②自社内でプロジェクトチームを立ち上げる

 業務改善のための課題はさまざまですが、問題にふさわしい範囲でプロジェクトチームを立ち上げて改善点や具体的な取り組みを行う企業は多いです。見える範囲での業務改善に終始すると全体最適化を妨げることがありますので、課題によっては部門横断的なチームを作ることが望まれます。役職や年次によって意見が決まるようでは意味がないため、さまざまな立場の人の意見を吸い上げることが大切です。

③外部のコンサルタントに相談する

 業務改善を主にするコンサルタントに依頼して業務改善に必要な方法を検討してもらうのもひとつの方法です。コンサルタントは多くの会社の実例を知っているため、その知見からより効率的な方法を提案してもらうことができます。
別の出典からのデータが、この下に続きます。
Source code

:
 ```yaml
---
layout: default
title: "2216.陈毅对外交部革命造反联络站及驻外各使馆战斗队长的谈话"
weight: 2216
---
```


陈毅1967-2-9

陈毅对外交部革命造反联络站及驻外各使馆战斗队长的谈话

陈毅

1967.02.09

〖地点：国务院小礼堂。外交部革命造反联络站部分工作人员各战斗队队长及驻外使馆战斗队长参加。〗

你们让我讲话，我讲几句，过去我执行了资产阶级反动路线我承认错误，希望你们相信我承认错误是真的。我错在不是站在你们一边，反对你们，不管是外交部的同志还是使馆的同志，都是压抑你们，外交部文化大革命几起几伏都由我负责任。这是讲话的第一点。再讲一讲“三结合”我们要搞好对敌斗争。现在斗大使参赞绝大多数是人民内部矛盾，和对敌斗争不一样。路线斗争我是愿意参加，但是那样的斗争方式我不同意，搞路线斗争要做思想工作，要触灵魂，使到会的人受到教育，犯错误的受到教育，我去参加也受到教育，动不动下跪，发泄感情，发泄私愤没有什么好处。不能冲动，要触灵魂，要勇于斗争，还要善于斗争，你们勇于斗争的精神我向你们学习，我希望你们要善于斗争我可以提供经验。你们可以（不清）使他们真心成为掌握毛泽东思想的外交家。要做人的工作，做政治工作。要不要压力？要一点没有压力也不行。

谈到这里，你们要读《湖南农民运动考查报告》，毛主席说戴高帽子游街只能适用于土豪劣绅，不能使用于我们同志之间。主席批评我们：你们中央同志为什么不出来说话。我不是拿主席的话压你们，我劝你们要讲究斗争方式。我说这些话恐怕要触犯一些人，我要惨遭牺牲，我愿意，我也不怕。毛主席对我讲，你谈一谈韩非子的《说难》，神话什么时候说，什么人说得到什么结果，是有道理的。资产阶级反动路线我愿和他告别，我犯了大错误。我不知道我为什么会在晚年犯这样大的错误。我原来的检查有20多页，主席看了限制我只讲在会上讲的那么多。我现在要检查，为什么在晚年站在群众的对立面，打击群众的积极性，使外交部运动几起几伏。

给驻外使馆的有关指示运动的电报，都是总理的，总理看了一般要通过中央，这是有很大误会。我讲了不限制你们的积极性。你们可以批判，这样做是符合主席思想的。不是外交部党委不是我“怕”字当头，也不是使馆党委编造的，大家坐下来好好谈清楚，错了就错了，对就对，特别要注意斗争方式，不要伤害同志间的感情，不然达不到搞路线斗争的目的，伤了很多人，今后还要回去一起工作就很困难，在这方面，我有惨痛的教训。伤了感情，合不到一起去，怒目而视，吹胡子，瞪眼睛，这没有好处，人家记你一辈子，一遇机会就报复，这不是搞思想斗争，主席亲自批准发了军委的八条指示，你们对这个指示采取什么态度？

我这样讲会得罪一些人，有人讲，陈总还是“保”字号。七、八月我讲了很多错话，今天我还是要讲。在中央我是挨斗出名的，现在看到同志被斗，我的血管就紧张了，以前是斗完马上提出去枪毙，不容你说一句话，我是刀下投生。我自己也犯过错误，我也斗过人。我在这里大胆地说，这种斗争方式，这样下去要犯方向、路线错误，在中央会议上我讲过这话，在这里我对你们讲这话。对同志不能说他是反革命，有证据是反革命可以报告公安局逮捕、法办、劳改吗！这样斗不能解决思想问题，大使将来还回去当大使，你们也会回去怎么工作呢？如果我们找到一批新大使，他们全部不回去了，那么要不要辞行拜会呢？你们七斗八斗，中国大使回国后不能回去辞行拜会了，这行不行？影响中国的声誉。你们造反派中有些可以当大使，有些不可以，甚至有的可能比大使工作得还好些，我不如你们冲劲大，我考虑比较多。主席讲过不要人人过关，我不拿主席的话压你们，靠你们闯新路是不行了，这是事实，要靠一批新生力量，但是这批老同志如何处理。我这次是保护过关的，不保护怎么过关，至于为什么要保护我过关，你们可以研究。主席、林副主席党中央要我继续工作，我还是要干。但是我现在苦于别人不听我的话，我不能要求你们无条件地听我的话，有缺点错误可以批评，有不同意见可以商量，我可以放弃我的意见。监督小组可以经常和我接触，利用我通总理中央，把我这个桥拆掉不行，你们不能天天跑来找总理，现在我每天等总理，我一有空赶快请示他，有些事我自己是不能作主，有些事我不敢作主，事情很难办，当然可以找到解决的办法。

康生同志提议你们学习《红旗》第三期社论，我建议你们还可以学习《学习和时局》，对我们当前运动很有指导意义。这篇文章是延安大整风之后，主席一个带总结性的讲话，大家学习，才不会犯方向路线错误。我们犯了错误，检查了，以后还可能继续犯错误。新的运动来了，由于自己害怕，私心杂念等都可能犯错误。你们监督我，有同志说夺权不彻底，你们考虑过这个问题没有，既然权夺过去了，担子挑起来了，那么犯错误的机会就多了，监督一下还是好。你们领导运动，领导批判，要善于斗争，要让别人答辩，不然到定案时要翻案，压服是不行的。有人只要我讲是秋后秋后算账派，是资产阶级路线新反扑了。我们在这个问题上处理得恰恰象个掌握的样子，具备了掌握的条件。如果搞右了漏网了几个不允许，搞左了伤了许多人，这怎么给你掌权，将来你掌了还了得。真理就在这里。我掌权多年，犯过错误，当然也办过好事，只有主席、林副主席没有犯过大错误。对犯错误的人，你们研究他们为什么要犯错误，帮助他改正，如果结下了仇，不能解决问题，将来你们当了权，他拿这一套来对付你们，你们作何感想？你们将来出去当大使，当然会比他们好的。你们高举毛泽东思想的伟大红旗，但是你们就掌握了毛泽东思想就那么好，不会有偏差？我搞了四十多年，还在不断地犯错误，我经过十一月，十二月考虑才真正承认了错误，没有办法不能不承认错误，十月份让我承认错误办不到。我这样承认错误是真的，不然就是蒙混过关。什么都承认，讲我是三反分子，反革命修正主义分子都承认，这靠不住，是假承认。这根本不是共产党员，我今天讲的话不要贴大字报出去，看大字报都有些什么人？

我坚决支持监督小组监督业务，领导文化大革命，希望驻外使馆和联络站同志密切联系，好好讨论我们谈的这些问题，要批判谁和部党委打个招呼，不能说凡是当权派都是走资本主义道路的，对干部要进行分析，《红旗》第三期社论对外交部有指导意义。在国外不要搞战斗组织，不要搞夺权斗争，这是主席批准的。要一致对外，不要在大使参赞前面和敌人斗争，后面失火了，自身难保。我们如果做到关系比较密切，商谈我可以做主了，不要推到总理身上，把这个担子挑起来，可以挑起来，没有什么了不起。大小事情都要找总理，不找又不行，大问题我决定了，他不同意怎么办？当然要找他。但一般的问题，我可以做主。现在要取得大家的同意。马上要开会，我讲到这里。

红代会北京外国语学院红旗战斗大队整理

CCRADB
また、コンサルタントは業務プロセスを細かく分解していき、解決すべき問題点を探すスキルが高いです。そのため、重要な改善点が見つかることが多く、また業務改善を成功に導くための組織や仕組み作りについてもノウハウを提供してもらえます。

2.業務改善システムの種類

①営業支援システム
 営業活動は事業活動の重要パートですが、営業支援システムは営業活動の効率化に有効です。取引先情報の管理や交渉の記録ができるだけでなく、メンバー間のスケジュールの共有や情報共有もスムーズにできるように工夫されています。最近はクラウド化が進み、スマホやタブレットでも使えるものが増えています。請求書の発行や送付もできるシステムも増えてきています。

②採用・労務管理支援システム

 人事の大きな仕事と言えば採用業務と労務管理ですが、これらを支援するシステムも多くあります。採用支援システムでは、候補者の管理や一括連絡、選考ステップの設定、関係者のスケジューリングやワークフローなどが整備されており、担当者の負担を減らしてくれます。労務管理の支援システムは、クラウド化が進んでおり、社内規定の作成支援ツールや労働時間の記録と給与計算を紐づけたシステムなどさまざまになっています。働き方改革で労働形態も多様化しており、労務管理は特に複雑化していますがシステムを利用することで担当者の負担を大きく減らすことができます。

③会計系システム

 企業の大事な資産を扱うための会計系のシステムは昔からさまざまなシステムが使われていますが、現在はクラウド化が進み、必要な情報がリアルタイムに確認できるだけでなく、税率や仕分けなどの制度変化に自動的に対応ができるようになっています。また、入力作業を極力軽減できるよう工夫が施されています。従業員の負担を減らすだけでなく、決算業務を早めたり、経営に必要な財務情報の即時提供など、システム導入によってもたらされる影響は大きいです。

④資産管理システム

 固定資産管理ツールであれば、資産の管理ができるだけでなく、資産の状況に合わせて減価償却や経費計算なども自動的に行ってくれます。IT資産管理用のシステムでは、ネットワークを利用してオフィス内の資産を自動的に収集することも可能です。どちらも入力作業を楽にすると共に、その所在や資産価値などをリアルタイムで把握できます。

⑤その他業務改善システム

 その他にも業務改善のシステムはさまざまなものがあります。書類や作成物などのバージョン管理のためのツールや、社内の意思決定や情報管理のためのワークフローのためのツール、グループ作業のためのタスク管理ツール、スケジュール調整のためのツールなど業務の数だけ改善システムの種類があると言っても良いでしょう。中には無料で使える簡単なツールから、大規模なシステム導入を必要とする高額なものまでさまざまです。

まとめ

 業務改善は誰が推進するかによって方法やできる範囲が異なります。また、業務改善を行うにあたってシステムを導入する場合は、業務上の課題を明確にしてから必要なシステムを検討することが大切です。システム導入では目的が関係者に共有されていないと、課題の解決が十分にできず不満が出ることもあります。業務改善をシステムだけに頼らず、しっかりと教育を行い、目的意識を持って使ってもらうことが大切です。